> What is needed
In the listing beneath this line, copy exactly the lines starting with the one containing "<Strong> Digital Signal" and going on through the one containing "The rising technology in".

> Exercise input

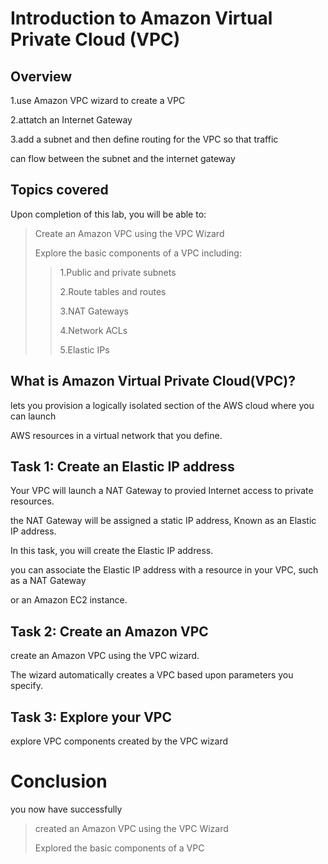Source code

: # Introduction to Amazon Virtual Private Cloud (VPC)



## Overview

1.use Amazon VPC wizard to create a VPC

2.attatch an Internet Gateway

3.add a subnet and then define routing for the VPC so that traffic

   can flow between the subnet and the internet gateway



## Topics covered

Upon completion of this lab, you will be able to:

> Create an Amazon VPC using the VPC Wizard
>
> Explore the basic components of a VPC including:
>
> > 1.Public and private subnets
> >
> > 2.Route tables and routes
> >
> > 3.NAT Gateways
> >
> > 4.Network ACLs
> >
> > 5.Elastic IPs



## What is Amazon Virtual Private Cloud(VPC)?

lets you provision a logically isolated section of the AWS cloud where you can launch

AWS resources in a virtual network that you define.



## Task 1: Create an Elastic IP address

Your VPC will launch a NAT Gateway to provied Internet access to private resources.

the NAT Gateway will be assigned a static IP address, Known as an Elastic IP address.

In this task, you will create the Elastic IP address.

you can associate the Elastic IP address with a resource in your VPC, such as a NAT Gateway

or an Amazon EC2 instance.



## Task 2: Create an Amazon VPC

create an Amazon VPC using the VPC wizard.

The wizard automatically creates a VPC based upon parameters you specify.



## Task 3: Explore your VPC

explore VPC components created by the VPC wizard



# Conclusion

you now have successfully

> created an Amazon VPC using the VPC Wizard
>
> Explored the basic components of a VPC







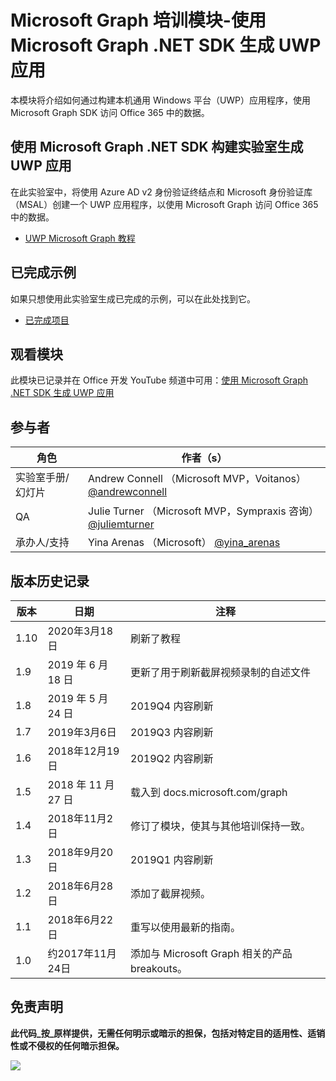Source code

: # <a name="microsoft-graph-training-module---build-uwp-apps-with-the-microsoft-graph-net-sdk"></a>Microsoft Graph 培训模块-使用 Microsoft Graph .NET SDK 生成 UWP 应用

本模块将介绍如何通过构建本机通用 Windows 平台（UWP）应用程序，使用 Microsoft Graph SDK 访问 Office 365 中的数据。

## <a name="lab---build-uwp-apps-with-the-microsoft-graph-net-sdk"></a>使用 Microsoft Graph .NET SDK 构建实验室生成 UWP 应用

在此实验室中，将使用 Azure AD v2 身份验证终结点和 Microsoft 身份验证库（MSAL）创建一个 UWP 应用程序，以使用 Microsoft Graph 访问 Office 365 中的数据。

- [UWP Microsoft Graph 教程](https://docs.microsoft.com/graph/tutorials/uwp)

## <a name="completed-sample"></a>已完成示例

如果只想使用此实验室生成已完成的示例，可以在此处找到它。

- [已完成项目](demo)

## <a name="watch-the-module"></a>观看模块

此模块已记录并在 Office 开发 YouTube 频道中可用：[使用 Microsoft Graph .NET SDK 生成 UWP 应用](https://youtu.be/oBYCBxkWMRA)

## <a name="contributors"></a>参与者

|        角色         |                                           作者（s）                                           |
| -------------------- | --------------------------------------------------------------------------------------------- |
| 实验室手册/幻灯片 | Andrew Connell （Microsoft MVP，Voitanos） [@andrewconnell](//github.com/andrewconnell)         |
| QA                   | Julie Turner （Microsoft MVP，Sympraxis 咨询） [@juliemturner](//github.com/juliemturner) |
| 承办人/支持    | Yina Arenas （Microsoft） [@yina_arenas](//github.com//github.com/yina_arenas)                  |

## <a name="version-history"></a>版本历史记录

| 版本 |        日期        |                       注释                       |
| ------- | ------------------ | ---------------------------------------------------- |
| 1.10    | 2020年3月18日     | 刷新了教程                                   |
| 1.9     | 2019 年 6 月 18 日      | 更新了用于刷新截屏视频录制的自述文件     |
| 1.8     | 2019 年 5 月 24 日       | 2019Q4 内容刷新                               |
| 1.7     | 2019年3月6日      | 2019Q3 内容刷新                               |
| 1.6     | 2018年12月19日  | 2019Q2 内容刷新                               |
| 1.5     | 2018 年 11 月 27 日  | 载入到 docs.microsoft.com/graph                |
| 1.4     | 2018年11月2日   | 修订了模块，使其与其他培训保持一致。 |
| 1.3     | 2018年9月20日 | 2019Q1 内容刷新                               |
| 1.2     | 2018年6月28日      | 添加了截屏视频。                                    |
| 1.1     | 2018年6月22日      | 重写以使用最新的指南。                    |
| 1.0     | 约2017年11月24日 | 添加与 Microsoft Graph 相关的产品 breakouts。       |

## <a name="disclaimer"></a>免责声明

**此代码_按_原样提供，无需任何明示或暗示的担保，包括对特定目的适用性、适销性或不侵权的任何暗示担保。**

<!-- markdownlint-disable MD033 -->
<img src="https://telemetry.sharepointpnp.com/msgraph-training-uwp" />
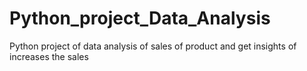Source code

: # Python_project_Data_Analysis
Python project of data analysis of sales of product and get insights of increases the sales
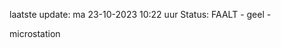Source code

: laatste update: 
ma 23-10-2023 10:22   uur 
Status: FAALT - geel - 
<div class="service Y">microstation</div>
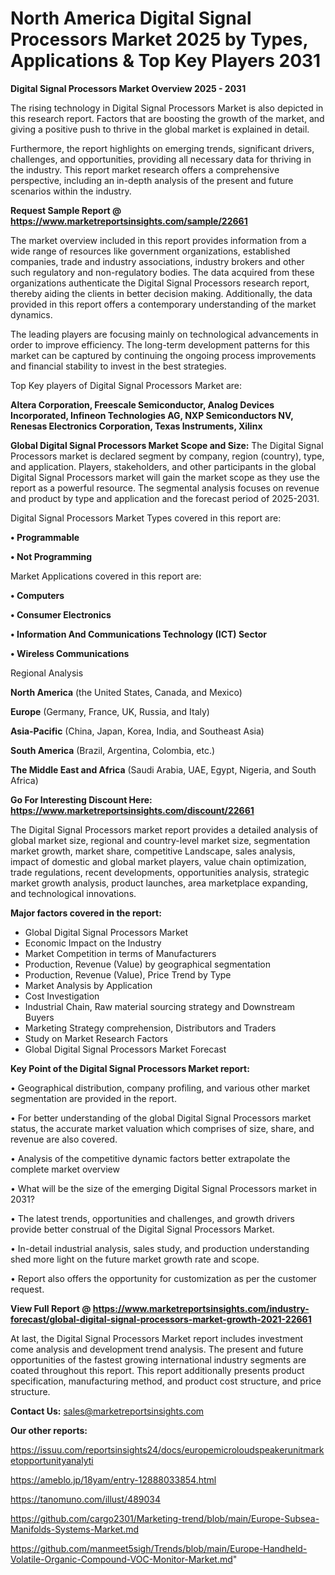 # North America Digital Signal Processors Market 2025 by Types, Applications & Top Key Players 2031

<Strong> Digital Signal Processors Market Overview 2025 - 2031</strong>

The rising technology in Digital Signal Processors Market is also depicted in this research report. Factors that are boosting the growth of the market, and giving a positive push to thrive in the global market is explained in detail.

Furthermore, the report highlights on emerging trends, significant drivers, challenges, and opportunities, providing all necessary data for thriving in the industry. This report market research offers a comprehensive perspective, including an in-depth analysis of the present and future scenarios within the industry.

<strong>Request Sample Report @ <a href=https://www.marketreportsinsights.com/sample/22661>https://www.marketreportsinsights.com/sample/22661</a></strong>

The market overview included in this report provides information from a wide range of resources like government organizations, established companies, trade and industry associations, industry brokers and other such regulatory and non-regulatory bodies. The data acquired from these organizations authenticate the Digital Signal Processors research report, thereby aiding the clients in better decision making. Additionally, the data provided in this report offers a contemporary understanding of the market dynamics.

The leading players are focusing mainly on technological advancements in order to improve efficiency. The long-term development patterns for this market can be captured by continuing the ongoing process improvements and financial stability to invest in the best strategies.

Top Key players of Digital Signal Processors Market are:

<strong>Altera Corporation, Freescale Semiconductor, Analog Devices Incorporated, Infineon Technologies AG, NXP Semiconductors NV, Renesas Electronics Corporation, Texas Instruments, Xilinx</strong>

<strong><b>Global Digital Signal Processors Market Scope and Size:</b></strong>
The Digital Signal Processors market is declared segment by company, region (country), type, and application. Players, stakeholders, and other participants in the global Digital Signal Processors market will gain the market scope as they use the report as a powerful resource. The segmental analysis focuses on revenue and product by type and application and the forecast period of 2025-2031.

Digital Signal Processors Market Types covered in this report are:

<strong>• Programmable

• Not Programming</strong>

Market Applications covered in this report are:

<strong>• Computers

• Consumer Electronics

• Information And Communications Technology (ICT) Sector

• Wireless Communications</strong> 

Regional Analysis

<strong>North America</strong> (the United States, Canada, and Mexico)

<strong>Europe</strong> (Germany, France, UK, Russia, and Italy)

<strong>Asia-Pacific</strong> (China, Japan, Korea, India, and Southeast Asia)

<strong>South America</strong> (Brazil, Argentina, Colombia, etc.)

<strong>The Middle East and Africa</strong> (Saudi Arabia, UAE, Egypt, Nigeria, and South Africa)

<strong>Go For Interesting Discount Here: <a href=https://www.marketreportsinsights.com/discount/22661>https://www.marketreportsinsights.com/discount/22661</a></strong>

The Digital Signal Processors market report provides a detailed analysis of global market size, regional and country-level market size, segmentation market growth, market share, competitive Landscape, sales analysis, impact of domestic and global market players, value chain optimization, trade regulations, recent developments, opportunities analysis, strategic market growth analysis, product launches, area marketplace expanding, and technological innovations.

<strong><b>Major factors covered in the report:</b></strong>
<ul>
  <li>Global Digital Signal Processors Market </li>
  <li>Economic Impact on the Industry</li>
  <li>Market Competition in terms of Manufacturers</li>
  <li>Production, Revenue (Value) by geographical segmentation</li>
  <li>Production, Revenue (Value), Price Trend by Type</li>
  <li>Market Analysis by Application</li>
  <li>Cost Investigation</li>
  <li>Industrial Chain, Raw material sourcing strategy and Downstream Buyers</li>
  <li>Marketing Strategy comprehension, Distributors and Traders</li>
  <li>Study on Market Research Factors</li>
  <li>Global Digital Signal Processors Market Forecast</li>
</ul>

<strong><b>Key Point of the Digital Signal Processors Market report:</b></strong>

• Geographical distribution, company profiling, and various other market segmentation are provided in the report.

• For better understanding of the global Digital Signal Processors market status, the accurate market valuation which comprises of size, share, and revenue are also covered.

• Analysis of the competitive dynamic factors better extrapolate the complete market overview

• What will be the size of the emerging Digital Signal Processors market in 2031?

• The latest trends, opportunities and challenges, and growth drivers provide better construal of the Digital Signal Processors Market.

• In-detail industrial analysis, sales study, and production understanding shed more light on the future market growth rate and scope.

• Report also offers the opportunity for customization as per the customer request.

<strong><b>View Full Report @ <a href=https://www.marketreportsinsights.com/industry-forecast/global-digital-signal-processors-market-growth-2021-22661>https://www.marketreportsinsights.com/industry-forecast/global-digital-signal-processors-market-growth-2021-22661</a></b></strong>


At last, the Digital Signal Processors Market report includes investment come analysis and development trend analysis. The present and future opportunities of the fastest growing international industry segments are coated throughout this report. This report additionally presents product specification, manufacturing method, and product cost structure, and price structure.

<strong>Contact Us:</strong>
sales@marketreportsinsights.com

<strong>Our other reports:</strong>

<a href=https://issuu.com/reportsinsights24/docs/europemicroloudspeakerunitmarketopportunityanalyti>https://issuu.com/reportsinsights24/docs/europemicroloudspeakerunitmarketopportunityanalyti</a>

<a href=https://ameblo.jp/18yam/entry-12888033854.html>https://ameblo.jp/18yam/entry-12888033854.html</a>

<a href=https://tanomuno.com/illust/489034>https://tanomuno.com/illust/489034</a>

<a href=https://github.com/cargo2301/Marketing-trend/blob/main/Europe-Subsea-Manifolds-Systems-Market.md>https://github.com/cargo2301/Marketing-trend/blob/main/Europe-Subsea-Manifolds-Systems-Market.md</a>

<a href=https://github.com/manmeet5sigh/Trends/blob/main/Europe-Handheld-Volatile-Organic-Compound-VOC-Monitor-Market.md>https://github.com/manmeet5sigh/Trends/blob/main/Europe-Handheld-Volatile-Organic-Compound-VOC-Monitor-Market.md</a>"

> Expected output
<Strong> Digital Signal Processors Market Overview 2025 - 2031</strong>

The rising technology in Digital Signal Processors Market is also depicted in this research report. Factors that are boosting the growth of the market, and giving a positive push to thrive in the global market is explained in detail.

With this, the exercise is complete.